Impermancence
Gaby Pingarron Cardenas | OCT 28, 2025
Impermancence
Gaby Pingarron Cardenas | OCT 28, 2025
Everything changes. We hear it all the time, but truly understanding it — truly living it — takes time.
Monks often say, you will never cross the same river twice. The current is always changing, and so are we. We are not the same people we were five years ago, or even one year ago. Life moves in cycles — moments of joy and moments of sadness, times when everything flows easily and times when everything feels heavy. Yet through it all, there’s a quiet truth: movement never stops.
Everything ends, and everything begins again. The things we once called “life” in this moment will one day dissolve, giving space for something else to take form. Whether we understand it or not, life keeps unfolding.
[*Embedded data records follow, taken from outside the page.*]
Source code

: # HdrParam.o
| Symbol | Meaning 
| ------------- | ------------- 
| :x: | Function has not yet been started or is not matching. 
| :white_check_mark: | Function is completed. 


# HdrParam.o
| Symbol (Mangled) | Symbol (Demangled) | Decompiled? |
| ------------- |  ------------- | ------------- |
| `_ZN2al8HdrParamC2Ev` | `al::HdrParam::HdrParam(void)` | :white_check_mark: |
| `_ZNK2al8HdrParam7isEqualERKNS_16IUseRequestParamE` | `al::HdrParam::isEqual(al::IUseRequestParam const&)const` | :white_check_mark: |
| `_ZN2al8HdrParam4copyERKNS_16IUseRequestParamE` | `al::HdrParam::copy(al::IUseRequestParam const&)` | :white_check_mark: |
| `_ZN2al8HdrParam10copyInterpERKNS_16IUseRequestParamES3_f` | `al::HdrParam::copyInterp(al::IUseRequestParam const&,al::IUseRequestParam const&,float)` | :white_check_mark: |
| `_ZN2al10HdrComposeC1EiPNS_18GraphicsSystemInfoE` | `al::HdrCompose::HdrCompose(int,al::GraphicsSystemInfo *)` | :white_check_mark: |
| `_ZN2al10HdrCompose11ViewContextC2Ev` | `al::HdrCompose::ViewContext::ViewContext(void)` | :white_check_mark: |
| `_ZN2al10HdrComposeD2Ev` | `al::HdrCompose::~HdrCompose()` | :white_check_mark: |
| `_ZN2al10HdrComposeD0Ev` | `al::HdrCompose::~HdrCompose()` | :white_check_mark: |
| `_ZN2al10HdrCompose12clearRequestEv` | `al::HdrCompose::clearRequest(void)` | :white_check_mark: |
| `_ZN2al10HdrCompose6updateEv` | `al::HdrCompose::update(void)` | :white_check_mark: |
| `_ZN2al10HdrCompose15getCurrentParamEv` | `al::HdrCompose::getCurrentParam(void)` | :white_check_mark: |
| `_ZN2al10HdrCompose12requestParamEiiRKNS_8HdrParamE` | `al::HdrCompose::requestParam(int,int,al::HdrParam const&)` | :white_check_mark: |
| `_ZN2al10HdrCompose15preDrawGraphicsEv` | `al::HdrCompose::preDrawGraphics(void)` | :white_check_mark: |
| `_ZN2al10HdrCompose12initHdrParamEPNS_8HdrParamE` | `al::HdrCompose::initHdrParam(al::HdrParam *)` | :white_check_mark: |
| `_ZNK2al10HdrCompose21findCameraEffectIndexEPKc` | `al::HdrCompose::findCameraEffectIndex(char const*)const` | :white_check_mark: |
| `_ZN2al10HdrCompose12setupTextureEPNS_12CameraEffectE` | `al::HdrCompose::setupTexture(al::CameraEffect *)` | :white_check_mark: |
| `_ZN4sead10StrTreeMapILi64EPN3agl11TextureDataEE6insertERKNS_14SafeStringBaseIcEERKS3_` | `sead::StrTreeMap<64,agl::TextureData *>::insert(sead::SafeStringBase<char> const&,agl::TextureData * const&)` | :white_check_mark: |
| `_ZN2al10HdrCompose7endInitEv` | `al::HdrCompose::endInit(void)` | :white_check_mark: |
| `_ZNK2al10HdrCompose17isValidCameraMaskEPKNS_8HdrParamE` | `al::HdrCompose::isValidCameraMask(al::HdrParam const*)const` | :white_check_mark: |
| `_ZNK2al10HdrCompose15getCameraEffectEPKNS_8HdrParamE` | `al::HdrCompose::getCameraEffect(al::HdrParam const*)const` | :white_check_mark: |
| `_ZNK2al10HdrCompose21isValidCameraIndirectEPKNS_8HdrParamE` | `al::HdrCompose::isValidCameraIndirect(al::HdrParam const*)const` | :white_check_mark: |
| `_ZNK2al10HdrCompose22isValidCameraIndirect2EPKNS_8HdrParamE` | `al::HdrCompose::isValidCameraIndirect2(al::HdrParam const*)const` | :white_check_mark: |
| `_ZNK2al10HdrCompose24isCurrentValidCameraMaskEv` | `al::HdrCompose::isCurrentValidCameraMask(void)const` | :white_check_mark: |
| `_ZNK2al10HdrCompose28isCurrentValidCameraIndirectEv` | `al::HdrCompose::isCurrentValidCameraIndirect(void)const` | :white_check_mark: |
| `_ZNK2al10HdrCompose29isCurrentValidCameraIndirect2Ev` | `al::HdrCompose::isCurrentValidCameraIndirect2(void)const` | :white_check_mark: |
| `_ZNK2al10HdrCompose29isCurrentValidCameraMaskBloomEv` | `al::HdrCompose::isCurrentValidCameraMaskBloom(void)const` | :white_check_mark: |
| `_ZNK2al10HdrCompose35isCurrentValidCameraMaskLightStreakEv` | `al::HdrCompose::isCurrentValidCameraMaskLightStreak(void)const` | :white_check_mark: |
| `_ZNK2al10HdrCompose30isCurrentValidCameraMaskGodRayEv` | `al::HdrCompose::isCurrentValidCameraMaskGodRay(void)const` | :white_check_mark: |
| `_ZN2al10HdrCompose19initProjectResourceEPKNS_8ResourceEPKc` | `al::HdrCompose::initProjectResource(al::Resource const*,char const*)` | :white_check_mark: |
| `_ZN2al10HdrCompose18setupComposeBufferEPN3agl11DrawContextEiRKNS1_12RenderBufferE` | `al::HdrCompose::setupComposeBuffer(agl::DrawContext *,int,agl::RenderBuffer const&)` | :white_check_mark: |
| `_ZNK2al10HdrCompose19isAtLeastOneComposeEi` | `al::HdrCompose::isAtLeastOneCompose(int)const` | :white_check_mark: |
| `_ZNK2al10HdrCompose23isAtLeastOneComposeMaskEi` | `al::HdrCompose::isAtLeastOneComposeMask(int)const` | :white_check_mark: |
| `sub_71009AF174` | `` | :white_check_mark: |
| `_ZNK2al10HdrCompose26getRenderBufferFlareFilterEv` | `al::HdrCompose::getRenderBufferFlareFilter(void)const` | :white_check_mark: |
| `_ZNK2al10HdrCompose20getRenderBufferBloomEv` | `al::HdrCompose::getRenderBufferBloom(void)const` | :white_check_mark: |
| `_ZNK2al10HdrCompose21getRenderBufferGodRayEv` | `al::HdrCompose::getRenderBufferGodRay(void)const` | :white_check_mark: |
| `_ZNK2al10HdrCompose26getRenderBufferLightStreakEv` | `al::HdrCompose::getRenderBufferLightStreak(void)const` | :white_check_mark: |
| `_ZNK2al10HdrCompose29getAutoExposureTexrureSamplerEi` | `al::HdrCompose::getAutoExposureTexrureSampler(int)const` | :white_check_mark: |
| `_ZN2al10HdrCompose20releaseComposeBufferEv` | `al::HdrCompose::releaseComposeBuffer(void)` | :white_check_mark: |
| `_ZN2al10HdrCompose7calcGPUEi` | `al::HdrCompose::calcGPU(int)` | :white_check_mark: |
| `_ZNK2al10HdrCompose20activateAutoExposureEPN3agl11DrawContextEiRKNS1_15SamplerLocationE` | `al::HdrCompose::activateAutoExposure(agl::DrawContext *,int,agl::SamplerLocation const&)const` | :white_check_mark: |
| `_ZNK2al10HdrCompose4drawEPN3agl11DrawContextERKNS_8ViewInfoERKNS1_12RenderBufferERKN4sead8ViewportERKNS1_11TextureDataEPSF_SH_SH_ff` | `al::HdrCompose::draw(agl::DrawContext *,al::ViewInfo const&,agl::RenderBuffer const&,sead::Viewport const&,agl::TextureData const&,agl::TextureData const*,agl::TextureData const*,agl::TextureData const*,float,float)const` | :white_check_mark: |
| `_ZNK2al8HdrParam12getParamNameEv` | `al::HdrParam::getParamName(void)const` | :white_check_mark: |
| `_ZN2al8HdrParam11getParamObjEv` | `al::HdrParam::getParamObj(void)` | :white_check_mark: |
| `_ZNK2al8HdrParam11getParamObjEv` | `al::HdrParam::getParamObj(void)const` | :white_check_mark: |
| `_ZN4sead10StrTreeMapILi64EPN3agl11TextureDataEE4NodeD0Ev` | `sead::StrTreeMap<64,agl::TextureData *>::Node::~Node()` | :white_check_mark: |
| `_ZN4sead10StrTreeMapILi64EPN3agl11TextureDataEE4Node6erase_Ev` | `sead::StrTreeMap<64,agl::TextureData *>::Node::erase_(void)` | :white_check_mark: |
Still, we often find ourselves clinging to what has already finished — a stage of life, a relationship, a dream. We return again and again to the past, even when it no longer exists. That’s where suffering grows: in the refusal to accept that change is part of the deal.
Impermanence asks us to trust. To open our arms to the movement, to believe that change arrives with a reason — even when it feels uncertain or painful. Every shift, every ending, every beginning has its place.
Nature shows us this so clearly. Seeds break to become seedlings, plants flower and then wither, blossoms fall to make room for fruit. And when the fruit decays, it returns to the soil — feeding what will come next.
Impermanence is not a threat. It’s the essence of life itself. It reminds us that nothing is wasted, and that endings are not the opposite of beginnings — they are their continuation.
In yoga, we meet impermanence every time we step on the mat. Each breath rises and falls, each posture unfolds and fades. No moment repeats itself. When we start to see this truth in our practice, it becomes easier to carry it into our lives — to soften around change, to find peace within movement, and to trust that, just like the breath, everything comes and goes in perfect rhythm.